Take, for instance, the now-famous hypothesis, dating back to the primaries, that Obama was actually born in Kenya and is thus ineligible for the presidency. To believe this, you need not only imagine that Obama covered up a disqualifying secret about his past (which is plausible) but that the state of Hawaii covered it up, and that Hillary Clinton, John McCain, and the entire Republican establishment chose to overlook publicly available information that would have guaranteed victory. Today's Republicans typically react to this theory by saying something like, "I believe Barack Obama is a citizen," as though they were extending him the benefit of the doubt in the absence of proof either way.

The "death panel" fantasy has come more recently and entails an even greater number of lunatic premises. It begins with the lie that voluntary end-of-life counseling—a procedure once supported by even conservative Republicans like Sarah Palin—would in fact be compulsory. From there, it adds the twist that senior citizens would be denied their actual wishes, and that the denial of care would then be extended to other weak members of society.

That last leap of logic owes much to the crank belief that contemporary liberalism shares important characteristics with Nazism. And the whole thing requires one to believe that this sinister plan would have made its way into the House bills with no objection from either Democrats or Republicans and without attracting any attention from the press. This has not stopped such respectable figures as Senator Charles Grassley from stoking fears ("You have every right to fear," he un-reassured one constituent).

As a countermeasure, the White House asked supporters to e-mail examples of such false rumors so that the administration could provide refutation. Naturally, this request itself turned into the subject of yet another bizarre rumor, this time that the White House was culling a list of enemies for unspecified retribution. GOP loyalists began to hammer home this fear: Columnist Charles Krauthammer compared Obama's e-mail request to "Chicago thug politics," Hugo Chavez, and Big Brother.
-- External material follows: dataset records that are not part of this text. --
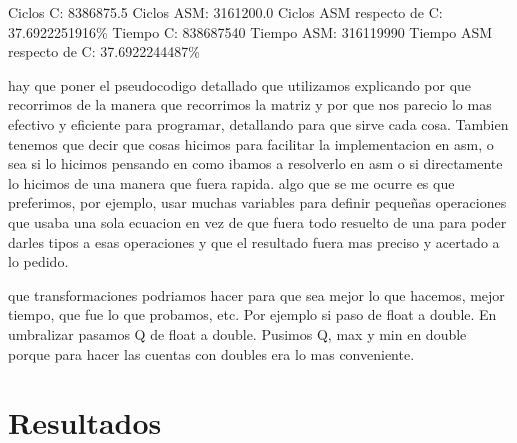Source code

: \documentclass[10pt, a4paper]{article}
\begin{document}
\begin{itemize}
Ciclos C:                 8386875.5\newline
Ciclos ASM:               3161200.0\newline
Ciclos ASM respecto de C: 37.6922251916\%\newline
Tiempo C:                 838687540\newline
Tiempo ASM:               316119990\newline
Tiempo ASM respecto de C: 37.6922244487\%\newline


\end{itemize}

hay que poner el pseudocodigo detallado que utilizamos explicando por que recorrimos de la manera que recorrimos la matriz y por que nos parecio lo mas efectivo y eficiente para programar, detallando para que sirve cada cosa. Tambien tenemos que decir que cosas hicimos para facilitar la implementacion en asm, o sea si lo hicimos pensando en como ibamos a resolverlo en asm o si directamente lo hicimos de una manera que fuera rapida. algo que se me ocurre es que preferimos, por ejemplo, usar muchas variables para definir pequeñas operaciones que usaba una sola ecuacion en vez de que fuera todo resuelto de una para poder darles tipos a esas operaciones y que el resultado fuera mas preciso y acertado a lo pedido.\newline

que transformaciones podriamos hacer para que sea mejor lo que hacemos, mejor tiempo, que fue lo que probamos, etc. Por ejemplo si paso de float a double. En umbralizar pasamos Q de float a double. Pusimos Q, max y min en double porque para hacer las cuentas con doubles era lo mas conveniente.
\newline
\section{Resultados}
\end{document}
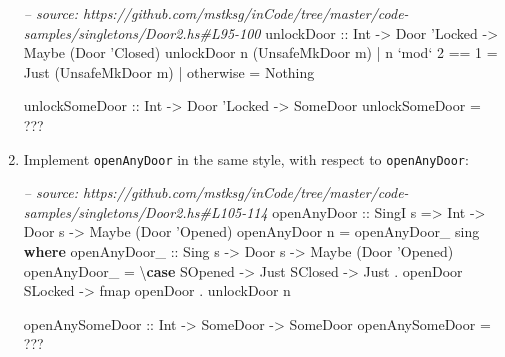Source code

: \documentclass[]{article}
\newenvironment{Shaded}{}{}
\newcommand{\KeywordTok}[1]{\textcolor[rgb]{0.00,0.44,0.13}{\textbf{#1}}}
\newcommand{\DataTypeTok}[1]{\textcolor[rgb]{0.56,0.13,0.00}{#1}}
\newcommand{\DecValTok}[1]{\textcolor[rgb]{0.25,0.63,0.44}{#1}}
\newcommand{\CharTok}[1]{\textcolor[rgb]{0.25,0.44,0.63}{#1}}
\newcommand{\CommentTok}[1]{\textcolor[rgb]{0.38,0.63,0.69}{\textit{#1}}}
\newcommand{\OtherTok}[1]{\textcolor[rgb]{0.00,0.44,0.13}{#1}}
\newcommand{\FunctionTok}[1]{\textcolor[rgb]{0.02,0.16,0.49}{#1}}
\newcommand{\NormalTok}[1]{#1}
\begin{document}
\begin{enumerate}
\begin{Shaded}
\begin{Highlighting}[]
\CommentTok{-- source: https://github.com/mstksg/inCode/tree/master/code-samples/singletons/Door2.hs#L95-100}
\OtherTok{unlockDoor ::} \DataTypeTok{Int} \OtherTok{->} \DataTypeTok{Door} \CharTok{'Locked -> Maybe (Door '}\DataTypeTok{Closed}\NormalTok{)}
\NormalTok{unlockDoor n (}\DataTypeTok{UnsafeMkDoor}\NormalTok{ m)}
    \FunctionTok{|}\NormalTok{ n }\OtherTok{`mod`} \DecValTok{2} \FunctionTok{==} \DecValTok{1} \FunctionTok{=} \DataTypeTok{Just}\NormalTok{ (}\DataTypeTok{UnsafeMkDoor}\NormalTok{ m)}
    \FunctionTok{|}\NormalTok{ otherwise      }\FunctionTok{=} \DataTypeTok{Nothing}

\OtherTok{unlockSomeDoor ::} \DataTypeTok{Int} \OtherTok{->} \DataTypeTok{Door} \CharTok{'Locked -> SomeDoor}
\NormalTok{unlockSomeDoor }\FunctionTok{=} \FunctionTok{???}
\end{Highlighting}
\end{Shaded}
\item
  Implement \texttt{openAnyDoor\textquotesingle{}} in the same style, with
  respect to \texttt{openAnyDoor}:

\begin{Shaded}
\begin{Highlighting}[]
\CommentTok{-- source: https://github.com/mstksg/inCode/tree/master/code-samples/singletons/Door2.hs#L105-114}
\OtherTok{openAnyDoor ::} \DataTypeTok{SingI}\NormalTok{ s }\OtherTok{=>} \DataTypeTok{Int} \OtherTok{->} \DataTypeTok{Door}\NormalTok{ s }\OtherTok{->} \DataTypeTok{Maybe}\NormalTok{ (}\DataTypeTok{Door} \CharTok{'Opened)}
\NormalTok{openAnyDoor n }\FunctionTok{=}\NormalTok{ openAnyDoor_ sing}
  \KeywordTok{where}
\OtherTok{    openAnyDoor_ ::} \DataTypeTok{Sing}\NormalTok{ s }\OtherTok{->} \DataTypeTok{Door}\NormalTok{ s }\OtherTok{->} \DataTypeTok{Maybe}\NormalTok{ (}\DataTypeTok{Door} \CharTok{'Opened)}
\NormalTok{    openAnyDoor_ }\FunctionTok{=}\NormalTok{ \textbackslash{}}\KeywordTok{case}
      \DataTypeTok{SOpened} \OtherTok{->} \DataTypeTok{Just}
      \DataTypeTok{SClosed} \OtherTok{->} \DataTypeTok{Just} \FunctionTok{.}\NormalTok{ openDoor}
      \DataTypeTok{SLocked} \OtherTok{->}\NormalTok{ fmap openDoor }\FunctionTok{.}\NormalTok{ unlockDoor n}

\OtherTok{openAnySomeDoor ::} \DataTypeTok{Int} \OtherTok{->} \DataTypeTok{SomeDoor} \OtherTok{->} \DataTypeTok{SomeDoor}
\NormalTok{openAnySomeDoor }\FunctionTok{=} \FunctionTok{???}
\end{Highlighting}
\end{Shaded}


\end{enumerate}
\end{document}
You could see why, in a dictatorship, this tactic could help the regime squelch critics. The crucial difference is that it only works if the critics are hiding their views. In the United States, sussing out critics does not help the party in power, which could more easily locate its opponents by, say, looking up publicly available lists of Republican contributors, or dialing Capitol Hill information and asking for the names of the House and Senate minority leaders.

Those Republicans embarrassed about the Birthers like to cite, in tit-for- tat fashion, the "Truthers," who thought George W. Bush was complicit in the September 11 attacks. They have excitedly circulated old polls showing that one-third of Democrats thought Bush "knew" about the attacks. But the parallel is misleading. First, the responses to the poll are not as crazy as they seem: Many or most of those responding affirmatively were probably thinking of the well-publicized revelation that Bush was warned of an Al Qaeda attack. And second, no mainstream Democrat has endorsed or sought to investigate Truther claims, which couldn't even get published on forums like Daily Kos.

Author Rick Perlstein recently noted that, during the Kennedy era, the government opened a mental health facility in Alaska, which a popular radio talk-show host persuaded millions of conservatives was actually a Soviet-style gulag. These days, come to think of it, the notion that large numbers of leading conservatives could be committed to mental health facilities is actually fairly plausible.